Sue The Bastards - A Student's Do-It-Yourself Rape Charge

Denied Justice, She Uses Obscure Law, As Prof Did To Defeat Spiro T. Agnew
 
WASHINGTON - May 20, 2021 - PRLog -- Madison Smith, a student denied justice when prosecutors refused to bring criminal charges against her accused rapist, successfully took the law into her own hands by using a long-forgotten statute to force a grand jury to consider her case, and possibly finally prosecute.

It's also a great illustration of the motto "Sue The Bastards," says public interest law professor John Banzhaf, who helped popularize it, and frequently had his law students practice it to obtain justice.

Indeed, he says, this is very much like the situation when his students used an ancient legal principle to sue former VP Spiro T. Agnew to return to Maryland all of the money he had taken in bribes - even though the state had refused to bring any action against Agnew to recover the money.

In Smith's case, she relied upon a law, dating back to the 1800s, which allowed citizens to summon a grant jury when prosecutors refuse to bring criminal charges which are warranted.

It was originally designed to let citizens, rather than engaging in vigilante justice, initiate criminal proceedings against saloonkeepers when local prosecutors refused to use the criminal law to enforce temperance laws.

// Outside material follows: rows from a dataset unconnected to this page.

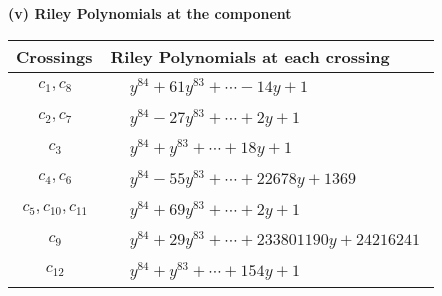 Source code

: \documentclass[1p]{elsarticle_modified}
\theoremstyle{definition}
\begin{document}
\newpage\renewcommand{\arraystretch}{1}
\flushleft \textbf{(v) Riley Polynomials at the component}\newline \\
\begin{tabular}{m{50pt}|m{274pt}}
Crossings & \hspace{64pt}Riley Polynomials at each crossing \\
\hline $$\begin{aligned}c_{1},c_{8}\end{aligned}$$&$\begin{aligned}
&y^{84}+61 y^{83}+\cdots-14 y+1
\end{aligned}$\\
\hline $$\begin{aligned}c_{2},c_{7}\end{aligned}$$&$\begin{aligned}
&y^{84}-27 y^{83}+\cdots+2 y+1
\end{aligned}$\\
\hline $$\begin{aligned}c_{3}\end{aligned}$$&$\begin{aligned}
&y^{84}+y^{83}+\cdots+18 y+1
\end{aligned}$\\
\hline $$\begin{aligned}c_{4},c_{6}\end{aligned}$$&$\begin{aligned}
&y^{84}-55 y^{83}+\cdots+22678 y+1369
\end{aligned}$\\
\hline $$\begin{aligned}c_{5},c_{10},c_{11}\end{aligned}$$&$\begin{aligned}
&y^{84}+69 y^{83}+\cdots+2 y+1
\end{aligned}$\\
\hline $$\begin{aligned}c_{9}\end{aligned}$$&$\begin{aligned}
&y^{84}+29 y^{83}+\cdots+233801190 y+24216241
\end{aligned}$\\
\hline $$\begin{aligned}c_{12}\end{aligned}$$&$\begin{aligned}
&y^{84}+y^{83}+\cdots+154 y+1
\end{aligned}$\\
\hline
\end{tabular}\\~\\
\end{document}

In the Agnew situation, when the former VP was permitted to plead guilty, but not required to relinquish the money he had admitted receiving in bribes, and Maryland refused Banzhaf's request that the state sue Agnew to recover it, his law students relied on a centuries-old legal doctrine which permitted citizens to sue on behalf of entities unable or unwilling to sue on their own behalf.

To Sue the Bastards successfully, one often must be creative in using the law, says Banzhaf.

His first legal action, fresh out of law school, forced radio and TV stations to broadcast hundreds of thousands of antismoking messages for free - a move while for the first time slashed cigarette consumption, and eventually led the ban on cigarette commercials, and then bans on smoking in workplaces, public places, and even in private dwellings both here and abroad.

Banzhaf's legal complaints forced major male-only clubs to admit women, TV stations to permit Black reporters to appear on air, an all-male state-owned college to admit its first female student, and much more.

More recently, his formal legal complaint triggered a wide ranging criminal investigation of former president Donald Trump in Maryland.

Suing the Bastards is a powerful weapon to fight wrongdoing and achieve justice, Banzhaf said, and sometimes the only way to succeed.